En réponse aux accusations de bombardements aveugles sur l’innocente population yéménite, il souligne que les frappes sont au contraire “précises dans la plupart des cas”, hormis de rares informations erronées sur l’emplacement des concentrations militaires ou bien encore, comme dans le cas de l’aéroport de Sanaa, parce que les autorités négligentes ont laissé construire des habitations trop près des pistes : “On doit reprocher au président déchu Saleh de ne pas avoir respecté les règles modernes relatives au positionnement des armes et à la délimitation des emplacements militaires. Proches de zones habitées, les éclats de ces armes, frappées par les forces saoudiennes, provoquent fatalement des dégâts humains.”

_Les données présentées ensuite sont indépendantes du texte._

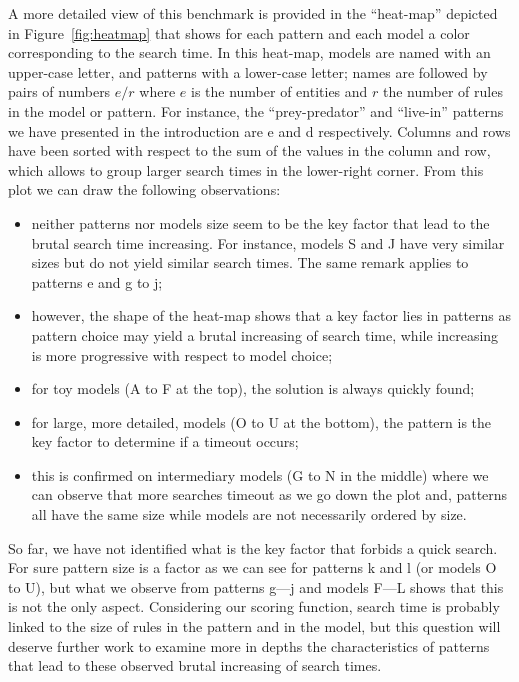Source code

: \documentclass[a4paper,twoside]{article}
\begin{document}
A more detailed view of this benchmark is provided in the ``heat-map'' depicted in Figure~\ref{fig:heatmap} that shows for each pattern and each model a color corresponding to the search time.
In this heat-map, models are named with an upper-case letter, and patterns with a lower-case letter; names are followed by pairs of numbers $e/r$ where $e$ is the number of entities and $r$ the number of rules in the model or pattern.
For instance, the ``prey-predator'' and ``live-in'' patterns we have presented in the introduction are \textsf{e} and \textsf{d} respectively.
Columns and rows have been sorted with respect to the sum of the values in the column and row, which allows to group larger search times in the lower-right corner.
From this plot we can draw the following observations:
%
\begin{itemize}
\item neither patterns nor models size seem to be the key factor that lead to the brutal search time increasing. For instance, models \textsf{S} and \textsf{J} have very similar sizes but do not yield similar search times. The same remark applies to patterns \textsf{e} and \textsf{g} to \textsf{j};
\item however, the shape of the heat-map shows that a key factor lies in patterns as pattern choice may yield a brutal increasing of search time, while increasing is more progressive with respect to model choice;
\item for toy models (\textsf{A} to \textsf{F} at the top), the solution is always quickly found;
\item for large, more detailed, models (\textsf{O} to \textsf{U} at the bottom), the pattern is the key factor to determine if a timeout occurs;
\item this is confirmed on intermediary models (\textsf{G} to \textsf{N} in the middle) where we can observe that more searches timeout as we go down the plot and, patterns all have the same size while models are not necessarily ordered by size.
\end{itemize}
%
So far, we have not identified what is the key factor that forbids a quick search.
For sure pattern size is a factor as we can see for patterns \textsf{k} and \textsf{l} (or models \textsf{O} to \textsf{U}), but what we observe from patterns \textsf{g}---\textsf{j} and models \textsf{F}---\textsf{L} shows that this is not the only aspect.
Considering our scoring function, search time is probably linked to the size of rules in the pattern and in the model, but this question will deserve further work to examine more in depths the characteristics of patterns that lead to these observed brutal increasing of search times.
\end{document}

Cette prose écœurante est publiée dans la presse que finance le “roi d’un pays en guerre”, dont les autorités françaises et socialistes ont souhaité “éviter la mise en danger” en privatisant “momentanément” une plage publique…
Selon l’ONU, qui a réclamé en vain à de nombreuses reprises une trêve humanitaire, plus de 21,1 millions de Yéménites ont désormais besoin d’assistance humanitaire — soit 80 % de la population —, 13 millions d’entre eux souffrent de pénurie alimentaire et 9,4 millions ont un accès réduit à l’eau.